Citation: | Ping Li, Wenxi Lu, Menggui Jin, Qingchun Yang. Approach to the Relation of Mutual-Feed Joint-Variation in Groundwater Management Model. Journal of Earth Science, 2012, 23(3): 349-358. doi: 10.1007/s12583-012-0261-6 |
The research on groundwater management model dates back to the 1950s. During this period, the groundwater system was treated as lumped parameter system, and the method used was mainly mathematical programming. In the 1970s, the presence of response matrix method (Deininger, 1970) and embed-ding method (Aguado and Remson, 1974) solved the establishment of groundwater management model of distributed parameter system. In the 1980s, water resources management model was established through-out the world, such as America, Japan, China, and India. In the 1990s, with the rise of people’s attention on environmental problems and the development in operational research algorithm, groundwater management model has made a considerable progress at management content and modeling method, and scholars began to study more practical management model (Rejani et al., 2009; Psilovikos, 2006; Lall and Lin, 1991). Also from this period, some scholars made descriptive researches on previous work of ground-water management model and predicted the development tendency (Bredehoeft et al., 1995; Wagner, 1995).

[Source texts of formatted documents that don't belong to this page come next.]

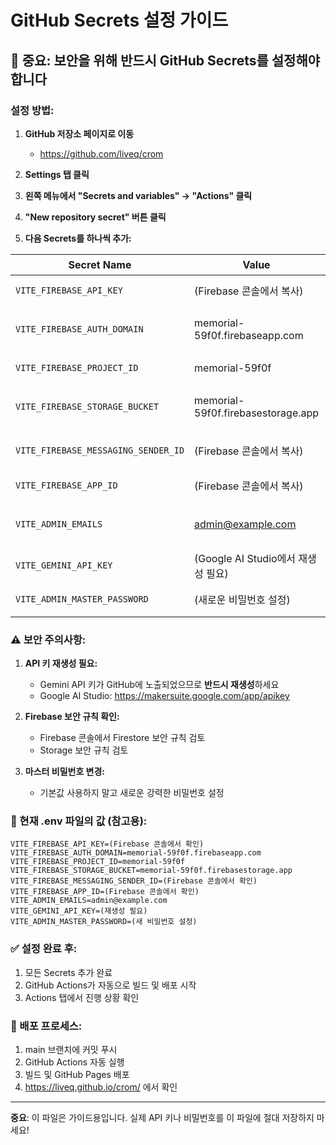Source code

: # GitHub Secrets 설정 가이드

## 🔐 중요: 보안을 위해 반드시 GitHub Secrets를 설정해야 합니다

### 설정 방법:

1. **GitHub 저장소 페이지로 이동**
   - https://github.com/liveq/crom

2. **Settings 탭 클릭**

3. **왼쪽 메뉴에서 "Secrets and variables" → "Actions" 클릭**

4. **"New repository secret" 버튼 클릭**

5. **다음 Secrets를 하나씩 추가:**

| Secret Name | Value | 설명 |
|------------|-------|------|
| `VITE_FIREBASE_API_KEY` | (Firebase 콘솔에서 복사) | Firebase API 키 |
| `VITE_FIREBASE_AUTH_DOMAIN` | memorial-59f0f.firebaseapp.com | Firebase Auth 도메인 |
| `VITE_FIREBASE_PROJECT_ID` | memorial-59f0f | Firebase 프로젝트 ID |
| `VITE_FIREBASE_STORAGE_BUCKET` | memorial-59f0f.firebasestorage.app | Firebase Storage 버킷 |
| `VITE_FIREBASE_MESSAGING_SENDER_ID` | (Firebase 콘솔에서 복사) | Firebase Messaging Sender ID |
| `VITE_FIREBASE_APP_ID` | (Firebase 콘솔에서 복사) | Firebase App ID |
| `VITE_ADMIN_EMAILS` | admin@example.com | 관리자 이메일 (쉼표로 구분) |
| `VITE_GEMINI_API_KEY` | (Google AI Studio에서 재생성 필요) | Gemini API 키 |
| `VITE_ADMIN_MASTER_PASSWORD` | (새로운 비밀번호 설정) | 관리자 마스터 비밀번호 |

### ⚠️ 보안 주의사항:

1. **API 키 재생성 필요:**
   - Gemini API 키가 GitHub에 노출되었으므로 **반드시 재생성**하세요
   - Google AI Studio: https://makersuite.google.com/app/apikey

2. **Firebase 보안 규칙 확인:**
   - Firebase 콘솔에서 Firestore 보안 규칙 검토
   - Storage 보안 규칙 검토

3. **마스터 비밀번호 변경:**
   - 기본값 사용하지 말고 새로운 강력한 비밀번호 설정

### 📝 현재 .env 파일의 값 (참고용):

```
VITE_FIREBASE_API_KEY=(Firebase 콘솔에서 확인)
VITE_FIREBASE_AUTH_DOMAIN=memorial-59f0f.firebaseapp.com
VITE_FIREBASE_PROJECT_ID=memorial-59f0f
VITE_FIREBASE_STORAGE_BUCKET=memorial-59f0f.firebasestorage.app
VITE_FIREBASE_MESSAGING_SENDER_ID=(Firebase 콘솔에서 확인)
VITE_FIREBASE_APP_ID=(Firebase 콘솔에서 확인)
VITE_ADMIN_EMAILS=admin@example.com
VITE_GEMINI_API_KEY=(재생성 필요)
VITE_ADMIN_MASTER_PASSWORD=(새 비밀번호 설정)
```

### ✅ 설정 완료 후:

1. 모든 Secrets 추가 완료
2. GitHub Actions가 자동으로 빌드 및 배포 시작
3. Actions 탭에서 진행 상황 확인

### 🚀 배포 프로세스:

1. main 브랜치에 커밋 푸시
2. GitHub Actions 자동 실행
3. 빌드 및 GitHub Pages 배포
4. https://liveq.github.io/crom/ 에서 확인

---

**중요**: 이 파일은 가이드용입니다. 실제 API 키나 비밀번호를 이 파일에 절대 저장하지 마세요!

The exchanges between groundwater system and the surrounding environment need to be considered in numerical simulation and optimal management of the groundwater system. Two categories of exchanges are defined. The first category is that its amount can be given artificially in some condition, such as pumping. The second category is that its amount strictly depends on the groundwater level, such as river discharge, spring discharge, drain discharge, and evaporation, which is called covariate. The interaction among pumping, groundwater level, and covariate is called relation of mutual-feed joint-variation. The covariate has the characteristics that its value is dependent on the groundwater level and the covariate and ground-water level interact. In addition, the value of some covariate, such as spring discharge, drain discharge, and evaporation, becomes zero when the groundwater level declines below a specified reference elevation. Due to its particularity, it is necessary to treat covariate in a method different from that of pumping in simulation and management model of groundwater system. For example, pumping can be given in advance in the prediction stage and then run the model to calculate the corresponding water level; if do the same with covariate, the covariate calculated from the water level is not the one given in advance because of their interaction.

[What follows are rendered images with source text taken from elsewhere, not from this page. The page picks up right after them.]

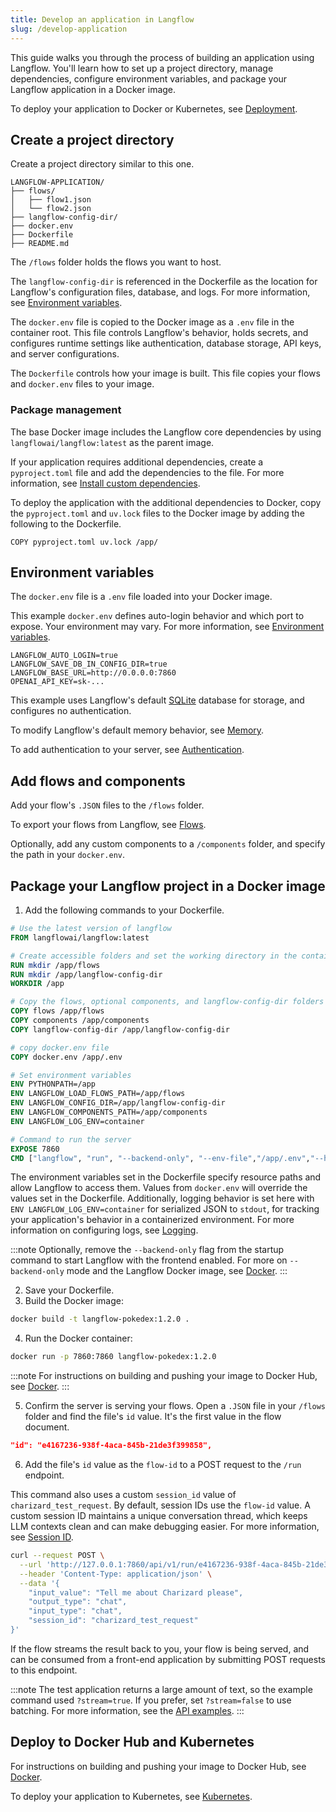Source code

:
 ```yaml
---
title: Develop an application in Langflow
slug: /develop-application
---
```


This guide walks you through the process of building an application using Langflow.
You'll learn how to set up a project directory, manage dependencies, configure environment variables, and package your Langflow application in a Docker image.

To deploy your application to Docker or Kubernetes, see [Deployment](/deployment-docker).

## Create a project directory

Create a project directory similar to this one.

```text
LANGFLOW-APPLICATION/
├── flows/
│   ├── flow1.json
│   └── flow2.json
├── langflow-config-dir/
├── docker.env
├── Dockerfile
├── README.md
```

The `/flows` folder holds the flows you want to host.

The `langflow-config-dir` is referenced in the Dockerfile as the location for Langflow's configuration files, database, and logs. For more information, see [Environment variables](/environment-variables).

The `docker.env` file is copied to the Docker image as a `.env` file in the container root. This file controls Langflow's behavior, holds secrets, and configures runtime settings like authentication, database storage, API keys, and server configurations.

The `Dockerfile` controls how your image is built. This file copies your flows and `docker.env` files to your image.

### Package management

The base Docker image includes the Langflow core dependencies by using `langflowai/langflow:latest` as the parent image.

If your application requires additional dependencies, create a `pyproject.toml` file and add the dependencies to the file. For more information, see [Install custom dependencies](/install-custom-dependencies).

To deploy the application with the additional dependencies to Docker, copy the `pyproject.toml` and `uv.lock` files to the Docker image by adding the following to the Dockerfile.

```text
COPY pyproject.toml uv.lock /app/
```

## Environment variables

The `docker.env` file is a `.env` file loaded into your Docker image.

This example `docker.env` defines auto-login behavior and which port to expose. Your environment may vary. For more information, see [Environment variables](/environment-variables).

```text
LANGFLOW_AUTO_LOGIN=true
LANGFLOW_SAVE_DB_IN_CONFIG_DIR=true
LANGFLOW_BASE_URL=http://0.0.0.0:7860
OPENAI_API_KEY=sk-...
```

This example uses Langflow's default [SQLite](https://www.sqlite.org/) database for storage, and configures no authentication.

To modify Langflow's default memory behavior, see [Memory](/memory).

To add authentication to your server, see [Authentication](/configuration-authentication).

## Add flows and components

Add your flow's `.JSON` files to the `/flows` folder.

To export your flows from Langflow, see [Flows](/concepts-flows).

Optionally, add any custom components to a `/components` folder, and specify the path in your `docker.env`.

## Package your Langflow project in a Docker image

1. Add the following commands to your Dockerfile.

```dockerfile
# Use the latest version of langflow
FROM langflowai/langflow:latest

# Create accessible folders and set the working directory in the container
RUN mkdir /app/flows
RUN mkdir /app/langflow-config-dir
WORKDIR /app

# Copy the flows, optional components, and langflow-config-dir folders to the container
COPY flows /app/flows
COPY components /app/components
COPY langflow-config-dir /app/langflow-config-dir

# copy docker.env file
COPY docker.env /app/.env

# Set environment variables
ENV PYTHONPATH=/app
ENV LANGFLOW_LOAD_FLOWS_PATH=/app/flows
ENV LANGFLOW_CONFIG_DIR=/app/langflow-config-dir
ENV LANGFLOW_COMPONENTS_PATH=/app/components
ENV LANGFLOW_LOG_ENV=container

# Command to run the server
EXPOSE 7860
CMD ["langflow", "run", "--backend-only", "--env-file","/app/.env","--host", "0.0.0.0", "--port", "7860"]
```

The environment variables set in the Dockerfile specify resource paths and allow Langflow to access them. Values from `docker.env` will override the values set in the Dockerfile. Additionally, logging behavior is set here with `ENV LANGFLOW_LOG_ENV=container` for serialized JSON to `stdout`, for tracking your application's behavior in a containerized environment. For more information on configuring logs, see [Logging](/logging).

:::note
Optionally, remove the `--backend-only` flag from the startup command to start Langflow with the frontend enabled.
For more on `--backend-only` mode and the Langflow Docker image, see [Docker](/deployment-docker).
:::

2. Save your Dockerfile.
3. Build the Docker image:
```bash
docker build -t langflow-pokedex:1.2.0 .
```
4. Run the Docker container:
```bash
docker run -p 7860:7860 langflow-pokedex:1.2.0
```

:::note
For instructions on building and pushing your image to Docker Hub, see [Docker](/deployment-docker).
:::

5. Confirm the server is serving your flows.
Open a `.JSON` file in your `/flows` folder and find the file's `id` value. It's the first value in the flow document.

```json
"id": "e4167236-938f-4aca-845b-21de3f399858",
```

6. Add the file's `id` value as the `flow-id` to a POST request to the `/run` endpoint.

This command also uses a custom `session_id` value of `charizard_test_request`.
By default, session IDs use the `flow-id` value.
A custom session ID maintains a unique conversation thread, which keeps LLM contexts clean and can make debugging easier.
For more information, see [Session ID](/session-id).

```bash
curl --request POST \
  --url 'http://127.0.0.1:7860/api/v1/run/e4167236-938f-4aca-845b-21de3f399858?stream=false' \
  --header 'Content-Type: application/json' \
  --data '{
    "input_value": "Tell me about Charizard please",
    "output_type": "chat",
    "input_type": "chat",
    "session_id": "charizard_test_request"
}'
```

If the flow streams the result back to you, your flow is being served, and can be consumed from a front-end application by submitting POST requests to this endpoint.

:::note
The test application returns a large amount of text, so the example command used `?stream=true`. If you prefer, set `?stream=false` to use batching. For more information, see the [API examples](/api-reference-api-examples#run-flow).
:::

## Deploy to Docker Hub and Kubernetes

For instructions on building and pushing your image to Docker Hub, see [Docker](/deployment-docker).

To deploy your application to Kubernetes, see [Kubernetes](/deployment-kubernetes).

In groundwater simulation model with covariate, researchers have used some methods to handle the covariate, such as iteration method, Cauchy boundary condition, and MODFLOW code (rodríbguezguez, 2006; deLange, 1999; Restrepo et al., 1998).
In groundwater management model with covariate, the optimized pumping rate, groundwater level, and covariate are all unknown and they affect one another. Several researchers have used constraints requiring that the covariate remain above a specified level (Barlow et al., 2003; Ahlfeld and Minihane, 2002; Basagaoglu and Marino, 1999; Lall, 1995; Reichard, 1995; Mueller and Male, 1993). However, they did not consider the relation of pumping rate, groundwater level, and covariate. The covariate was expressed as a piecewise-linear function of the groundwater level (its derivative is not continuous) by Gharbi and Peralta (1994) and Takahashi and Peralta (1995), which enabled the simulation model and optimization model to be iterated until it reached the convergence criteria. However, an enormous computation is required for the groundwater management model when there are large-scale, multiple time steps and multiple covariates. Attempts were made to solve this kind of problem by Lu (1994), adding decision variable and equality constraint in groundwater management model with response matrix method; however, it is only for a particular case, and a universal solution is not found for different types of covariate (such as river discharge, drain discharge, and evaporation).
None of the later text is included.